Research School of Earth Sciences, Australian National University, Acton, Canberra, ACT 2601, Australia.
Jockey Club School of Public Health and Primary Care, Chinese University of Hong Kong, Hong Kong SAR, China.
Int J Environ Res Public Health. 2022 Sep 22;19(19):12006. doi: 10.3390/ijerph191912006.

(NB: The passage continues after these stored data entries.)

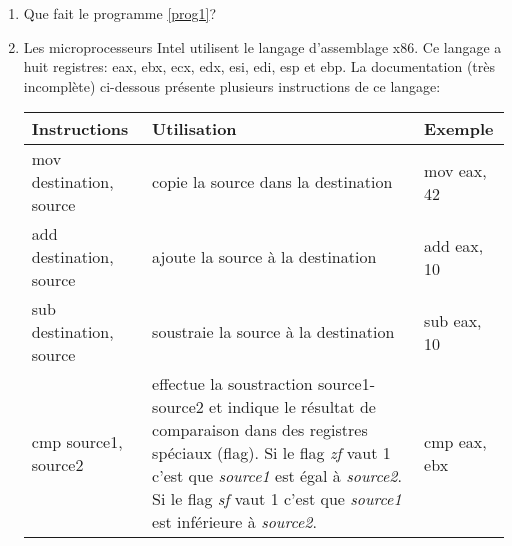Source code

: \documentclass[a4paper,11pt]{article}
\begin{document}
\begin{exo}
    \begin{enumerate}
        \item Que fait le programme \ref{prog1}?
              
        \item Les microprocesseurs Intel utilisent le langage d'assemblage x86. Ce langage a huit registres: eax, ebx, ecx, edx, esi, edi, esp et ebp. La documentation (très incomplète) ci-dessous présente plusieurs instructions de ce langage:
              \begin{center}
                  \begin{tabular}{|*{3}{>{\centering\arraybackslash}m{}|}}
                      \hline
                      Instructions            & Utilisation                                                                                                                                                                                                                                                                              & Exemple      \\
                      \hline
                      mov destination, source & copie la source dans la destination                                                                                                                                                                                                                                                      & mov eax, 42  \\
                      \hline
                      add destination, source & ajoute la source à la destination                                                                                                                                                                                                                                                        & add eax, 10  \\
                      \hline
                      sub destination, source & soustraie la source à la destination                                                                                                                                                                                                                                                     & sub eax, 10  \\
                      \hline
                      cmp source1, source2    & effectue la soustraction source1-source2 et indique le résultat de comparaison dans des registres spéciaux (flag). Si le flag \emph{zf} vaut 1 c'est que \emph{source1} est égal à \emph{source2}. Si le flag \emph{sf} vaut 1 c'est que \emph{source1} est inférieure à \emph{source2}. & cmp eax, ebx \\

\end{tabular}
\end{center}
\end{enumerate}
\end{exo}
\end{document}
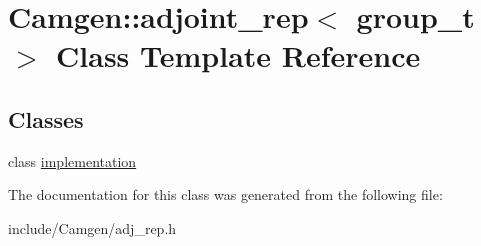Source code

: \hypertarget{a00006}{\section{Camgen\-:\-:adjoint\-\_\-rep$<$ group\-\_\-t $>$ Class Template Reference}
\label{a00006}
}
\subsection*{Classes}
\begin{DoxyCompactItemize}
\item 
class \hyperlink{a00281}{implementation}
\end{DoxyCompactItemize}


The documentation for this class was generated from the following file\-:\begin{DoxyCompactItemize}
\item 
include/\-Camgen/adj\-\_\-rep.\-h\end{DoxyCompactItemize}
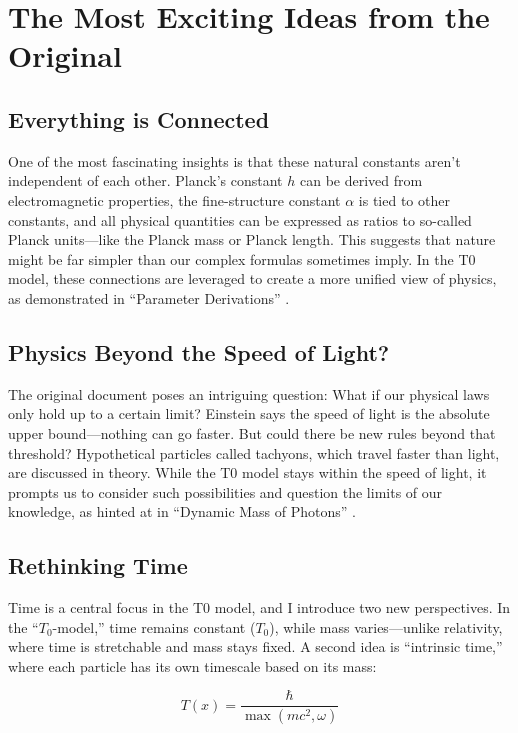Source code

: \documentclass[a4paper,12pt]{article}
\newcommand{\Tfield}{T(x)}
\begin{document}
	\section{The Most Exciting Ideas from the Original}
	
	\subsection{Everything is Connected}
	
	One of the most fascinating insights is that these natural constants aren’t independent of each other. Planck’s constant \(h\) can be derived from electromagnetic properties, the fine-structure constant \(\alpha\) is tied to other constants, and all physical quantities can be expressed as ratios to so-called Planck units—like the Planck mass or Planck length. This suggests that nature might be far simpler than our complex formulas sometimes imply. In the T0 model, these connections are leveraged to create a more unified view of physics, as demonstrated in “Parameter Derivations” \cite{pascher_params_2025}.
	
	\subsection{Physics Beyond the Speed of Light?}
	
	The original document poses an intriguing question: What if our physical laws only hold up to a certain limit? Einstein says the speed of light is the absolute upper bound—nothing can go faster. But could there be new rules beyond that threshold? Hypothetical particles called tachyons, which travel faster than light, are discussed in theory. While the T0 model stays within the speed of light, it prompts us to consider such possibilities and question the limits of our knowledge, as hinted at in “Dynamic Mass of Photons” \cite{pascher_photons_2025}.
	
	\subsection{Rethinking Time}
	
	Time is a central focus in the T0 model, and I introduce two new perspectives. In the “\(T_0\)-model,” time remains constant (\(T_0\)), while mass varies—unlike relativity, where time is stretchable and mass stays fixed. A second idea is “intrinsic time,” where each particle has its own timescale based on its mass:
	
	\begin{equation}
		\Tfield = \frac{\hbar}{\max(m c^2, \omega)}
	\end{equation}
	
\end{document}
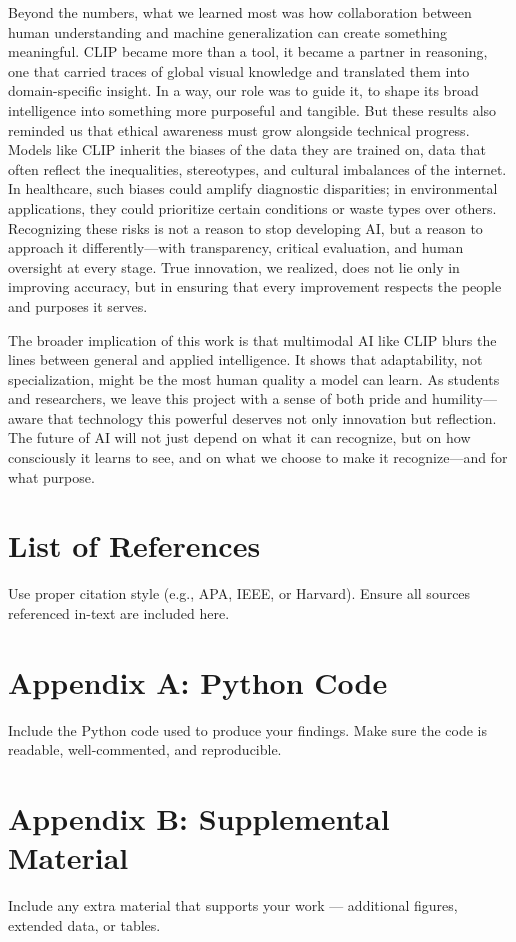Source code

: \documentclass[12pt]{article}
\begin{document}
Beyond the numbers, what we learned most was how collaboration between human understanding and machine generalization can create something meaningful. CLIP became more than a tool, it became a partner in reasoning, one that carried traces of global visual knowledge and translated them into domain-specific insight. In a way, our role was to guide it, to shape its broad intelligence into something more purposeful and tangible.
But these results also reminded us that ethical awareness must grow alongside technical progress. Models like CLIP inherit the biases of the data they are trained on, data that often reflect the inequalities, stereotypes, and cultural imbalances of the internet. In healthcare, such biases could amplify diagnostic disparities; in environmental applications, they could prioritize certain conditions or waste types over others. Recognizing these risks is not a reason to stop developing AI, but a reason to approach it differently---with transparency, critical evaluation, and human oversight at every stage. True innovation, we realized, does not lie only in improving accuracy, but in ensuring that every improvement respects the people and purposes it serves.

The broader implication of this work is that multimodal AI like CLIP blurs the lines between general and applied intelligence. It shows that adaptability, not specialization, might be the most human quality a model can learn. As students and researchers, we leave this project with a sense of both pride and humility---aware that technology this powerful deserves not only innovation but reflection. The future of AI will not just depend on what it can recognize, but on how consciously it learns to see, and on what we choose to make it recognize---and for what purpose.

\newpage
\section*{List of References}
Use proper citation style (e.g., APA, IEEE, or Harvard).  
Ensure all sources referenced in-text are included here.

\appendix

\section{Appendix A: Python Code}
Include the Python code used to produce your findings.  
Make sure the code is readable, well-commented, and reproducible.

\section{Appendix B: Supplemental Material}
Include any extra material that supports your work — additional figures, extended data, or tables.
\end{document}
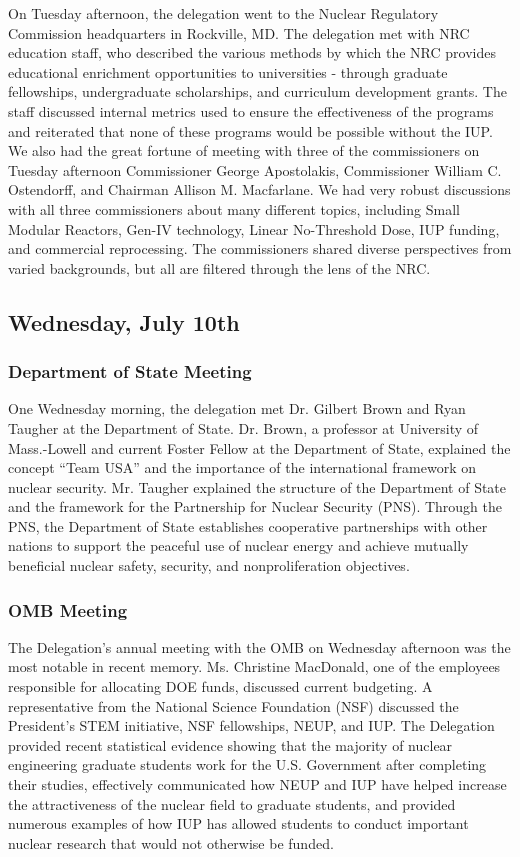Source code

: On Tuesday afternoon, the delegation went to the Nuclear Regulatory Commission
headquarters in Rockville, MD. The delegation met with NRC education staff, who
described the various methods by which the NRC provides educational enrichment
opportunities to universities - through graduate fellowships, undergraduate
scholarships, and curriculum development grants. The staff discussed internal
metrics used to ensure the effectiveness of the programs and reiterated that
none of these programs would be possible without the IUP. We also had the great
fortune of meeting with three of the commissioners on Tuesday afternoon
Commissioner George Apostolakis, Commissioner William C. Ostendorff, and
Chairman Allison M. Macfarlane. We had very robust discussions with all three
commissioners about many different topics, including Small Modular Reactors,
Gen-IV technology, Linear No-Threshold Dose, IUP funding, and commercial
reprocessing. The commissioners shared diverse perspectives from varied
backgrounds, but all are filtered through the lens of the NRC.

\subsection*{Wednesday, July 10th}

\subsubsection*{Department of State Meeting}

One Wednesday morning, the delegation met Dr. Gilbert Brown and Ryan Taugher at
the Department of State. Dr. Brown, a professor at University of Mass.-Lowell
and current Foster Fellow at the Department of State, explained the concept
``Team USA'' and the importance of the international framework on nuclear
security. Mr. Taugher explained the structure of the Department of State and the
framework for the Partnership for Nuclear Security (PNS). Through the PNS, the
Department of State establishes cooperative partnerships with other nations to
support the peaceful use of nuclear energy and achieve mutually beneficial
nuclear safety, security, and nonproliferation objectives.
 
\subsubsection*{OMB Meeting}

The Delegation’s annual meeting with the OMB on Wednesday afternoon was the most
notable in recent memory. Ms. Christine MacDonald, one of the employees
responsible for allocating DOE funds, discussed current budgeting. A
representative from the National Science Foundation (NSF) discussed the
President’s STEM initiative, NSF fellowships, NEUP, and IUP. The Delegation
provided recent statistical evidence showing that the majority of nuclear
engineering graduate students work for the U.S. Government after completing
their studies, effectively communicated how NEUP and IUP have helped increase
the attractiveness of the nuclear field to graduate students, and provided
numerous examples of how IUP has allowed students to conduct important nuclear
research that would not otherwise be funded.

Malaria remains a serious public health challenge in Ghana including the Greater Accra Region. This study aimed to quantify the spatial, temporal and spatio-temporal patterns of malaria in the Greater Accra Region to inform targeted allocation of health resources. Malaria cases data from 2015 to 2019 were obtained from the Ghanaian District Health Information and Management System and aggregated at a district and monthly level. Spatial analysis was conducted using the Global Moran's I, Getis-Ord Gi*, and local indicators of spatial autocorrelation. Kulldorff's space-time scan statistics were used to investigate space-time clustering. A negative binomial regression was used to find correlations between climatic factors and sociodemographic characteristics and the incidence of malaria. A total of 1,105,370 malaria cases were reported between 2015 and 2019. Significant seasonal variation was observed, with June and July being the peak months of reported malaria cases. The hotspots districts were Kpone-Katamanso Municipal District, Ashaiman Municipal Districts, Tema Municipal District, and La-Nkwantanang-Madina Municipal District. While La-Nkwantanang-Madina Municipal District was high-high cluster. The Spatio-temporal clusters occurred between February 2015 and July 2017 in the districts of Ningo-Prampram, Shai-Osudoku, Ashaiman Municipal, and Kpone-Katamanso Municipal with a radius of 26.63 km and an relative risk of 4.66 ( < 0.001). Malaria cases were positively associated with monthly rainfall (adjusted odds ratio [AOR] = 1.01; 95% confidence interval [CI] = 1.005, 1.016) and the previous month's cases (AOR = 1.064; 95% CI 1.062, 1.065) and negatively correlated with minimum temperature (AOR = 0.86, 95% CI = 0.823, 0.899) and population density (AOR = 0.996, 95% CI = 0.994, 0.998). Malaria control and prevention should be strengthened in hotspot districts in the appropriate months to improve program effectiveness.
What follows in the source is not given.